» **TASK INSTRUCTIONS**: Exact reproduction required: the lines below from the line with "Use a palette" to the line with "deep, resonant appreciation.", both ends included, and no others.
-------- WORKING DATA --------
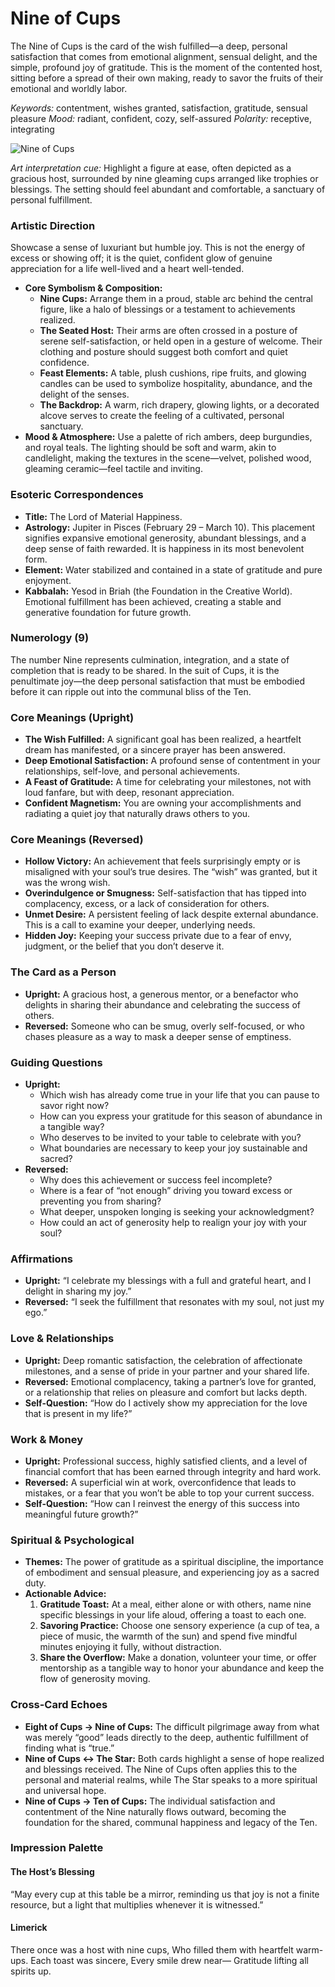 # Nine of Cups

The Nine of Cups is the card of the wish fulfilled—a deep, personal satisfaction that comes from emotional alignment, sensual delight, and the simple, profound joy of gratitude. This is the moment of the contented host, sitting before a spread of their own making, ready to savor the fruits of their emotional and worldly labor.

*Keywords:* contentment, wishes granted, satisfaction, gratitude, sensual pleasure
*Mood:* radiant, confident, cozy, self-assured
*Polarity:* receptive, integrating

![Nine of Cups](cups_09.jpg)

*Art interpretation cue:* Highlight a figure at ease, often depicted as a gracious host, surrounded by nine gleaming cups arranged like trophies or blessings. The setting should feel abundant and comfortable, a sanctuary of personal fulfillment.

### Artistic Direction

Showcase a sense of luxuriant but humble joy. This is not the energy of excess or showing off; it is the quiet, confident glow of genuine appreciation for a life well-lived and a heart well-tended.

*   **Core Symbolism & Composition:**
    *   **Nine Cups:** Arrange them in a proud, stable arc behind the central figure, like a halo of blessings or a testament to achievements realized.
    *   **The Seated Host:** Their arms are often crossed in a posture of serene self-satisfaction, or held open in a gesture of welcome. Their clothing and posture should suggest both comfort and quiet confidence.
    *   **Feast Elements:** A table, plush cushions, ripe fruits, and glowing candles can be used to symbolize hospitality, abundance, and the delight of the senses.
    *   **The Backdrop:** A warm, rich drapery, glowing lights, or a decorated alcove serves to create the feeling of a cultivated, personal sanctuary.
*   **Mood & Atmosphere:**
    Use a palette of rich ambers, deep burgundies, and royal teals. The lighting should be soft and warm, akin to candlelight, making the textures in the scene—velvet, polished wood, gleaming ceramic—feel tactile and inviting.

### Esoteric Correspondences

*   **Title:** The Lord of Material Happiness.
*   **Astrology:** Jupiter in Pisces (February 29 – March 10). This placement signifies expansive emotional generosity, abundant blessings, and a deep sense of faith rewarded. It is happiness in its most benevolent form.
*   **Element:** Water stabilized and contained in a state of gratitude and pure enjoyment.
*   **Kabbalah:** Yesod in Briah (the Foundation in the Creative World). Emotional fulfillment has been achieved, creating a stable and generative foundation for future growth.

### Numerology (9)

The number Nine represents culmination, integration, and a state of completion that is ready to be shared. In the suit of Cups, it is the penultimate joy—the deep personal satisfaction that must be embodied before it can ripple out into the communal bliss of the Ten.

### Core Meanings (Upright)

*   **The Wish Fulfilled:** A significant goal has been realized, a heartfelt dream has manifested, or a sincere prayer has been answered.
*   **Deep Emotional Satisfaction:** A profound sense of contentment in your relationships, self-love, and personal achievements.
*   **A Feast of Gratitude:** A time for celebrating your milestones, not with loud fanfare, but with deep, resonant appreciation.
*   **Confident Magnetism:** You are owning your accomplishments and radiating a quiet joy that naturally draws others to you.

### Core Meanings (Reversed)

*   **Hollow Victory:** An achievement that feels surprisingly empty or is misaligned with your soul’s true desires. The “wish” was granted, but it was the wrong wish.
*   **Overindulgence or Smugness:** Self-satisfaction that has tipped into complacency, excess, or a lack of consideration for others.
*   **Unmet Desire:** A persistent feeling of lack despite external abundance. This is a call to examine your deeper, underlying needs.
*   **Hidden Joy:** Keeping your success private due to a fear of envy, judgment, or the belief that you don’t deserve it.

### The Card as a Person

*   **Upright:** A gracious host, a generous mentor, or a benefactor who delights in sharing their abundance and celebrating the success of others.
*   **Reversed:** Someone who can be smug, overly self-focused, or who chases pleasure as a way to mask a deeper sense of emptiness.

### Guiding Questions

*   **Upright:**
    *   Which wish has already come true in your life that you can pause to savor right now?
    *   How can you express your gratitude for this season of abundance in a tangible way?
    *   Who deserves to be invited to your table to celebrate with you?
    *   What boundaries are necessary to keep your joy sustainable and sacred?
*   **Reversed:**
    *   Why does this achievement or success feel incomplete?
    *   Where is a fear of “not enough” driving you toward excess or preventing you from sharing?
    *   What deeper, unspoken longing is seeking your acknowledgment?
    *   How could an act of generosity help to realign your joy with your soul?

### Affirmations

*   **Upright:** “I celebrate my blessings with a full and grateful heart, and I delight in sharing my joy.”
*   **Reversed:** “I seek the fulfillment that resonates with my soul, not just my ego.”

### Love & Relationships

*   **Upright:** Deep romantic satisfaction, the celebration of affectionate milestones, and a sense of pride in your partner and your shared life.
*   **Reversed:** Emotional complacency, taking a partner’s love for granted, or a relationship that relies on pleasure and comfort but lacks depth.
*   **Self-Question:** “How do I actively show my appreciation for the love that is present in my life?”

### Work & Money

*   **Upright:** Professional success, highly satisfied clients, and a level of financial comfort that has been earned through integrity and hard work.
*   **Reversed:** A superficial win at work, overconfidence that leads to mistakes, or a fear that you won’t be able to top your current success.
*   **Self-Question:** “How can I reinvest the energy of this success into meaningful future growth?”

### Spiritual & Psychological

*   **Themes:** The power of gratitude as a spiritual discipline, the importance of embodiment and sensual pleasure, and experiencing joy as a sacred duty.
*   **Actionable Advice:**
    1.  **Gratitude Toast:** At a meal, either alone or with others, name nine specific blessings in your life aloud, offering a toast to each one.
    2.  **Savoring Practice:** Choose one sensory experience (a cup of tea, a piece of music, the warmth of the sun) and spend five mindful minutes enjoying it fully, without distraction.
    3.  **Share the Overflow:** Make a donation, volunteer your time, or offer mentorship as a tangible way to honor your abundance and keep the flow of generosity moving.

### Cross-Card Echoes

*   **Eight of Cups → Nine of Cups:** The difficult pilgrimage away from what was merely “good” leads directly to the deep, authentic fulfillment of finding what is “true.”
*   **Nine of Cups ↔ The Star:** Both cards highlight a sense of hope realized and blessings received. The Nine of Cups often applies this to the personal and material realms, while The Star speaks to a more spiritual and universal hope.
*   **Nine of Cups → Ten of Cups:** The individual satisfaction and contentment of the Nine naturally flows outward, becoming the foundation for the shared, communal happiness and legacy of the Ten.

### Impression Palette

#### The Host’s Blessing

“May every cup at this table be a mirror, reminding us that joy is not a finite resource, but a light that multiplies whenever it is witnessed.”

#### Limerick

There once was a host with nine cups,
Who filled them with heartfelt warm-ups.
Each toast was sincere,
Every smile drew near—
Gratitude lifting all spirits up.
--------
» **EXERCISE RESPONSE**:
    Use a palette of rich ambers, deep burgundies, and royal teals. The lighting should be soft and warm, akin to candlelight, making the textures in the scene—velvet, polished wood, gleaming ceramic—feel tactile and inviting.

### Esoteric Correspondences

*   **Title:** The Lord of Material Happiness.
*   **Astrology:** Jupiter in Pisces (February 29 – March 10). This placement signifies expansive emotional generosity, abundant blessings, and a deep sense of faith rewarded. It is happiness in its most benevolent form.
*   **Element:** Water stabilized and contained in a state of gratitude and pure enjoyment.
*   **Kabbalah:** Yesod in Briah (the Foundation in the Creative World). Emotional fulfillment has been achieved, creating a stable and generative foundation for future growth.

### Numerology (9)

The number Nine represents culmination, integration, and a state of completion that is ready to be shared. In the suit of Cups, it is the penultimate joy—the deep personal satisfaction that must be embodied before it can ripple out into the communal bliss of the Ten.

### Core Meanings (Upright)

*   **The Wish Fulfilled:** A significant goal has been realized, a heartfelt dream has manifested, or a sincere prayer has been answered.
*   **Deep Emotional Satisfaction:** A profound sense of contentment in your relationships, self-love, and personal achievements.
*   **A Feast of Gratitude:** A time for celebrating your milestones, not with loud fanfare, but with deep, resonant appreciation.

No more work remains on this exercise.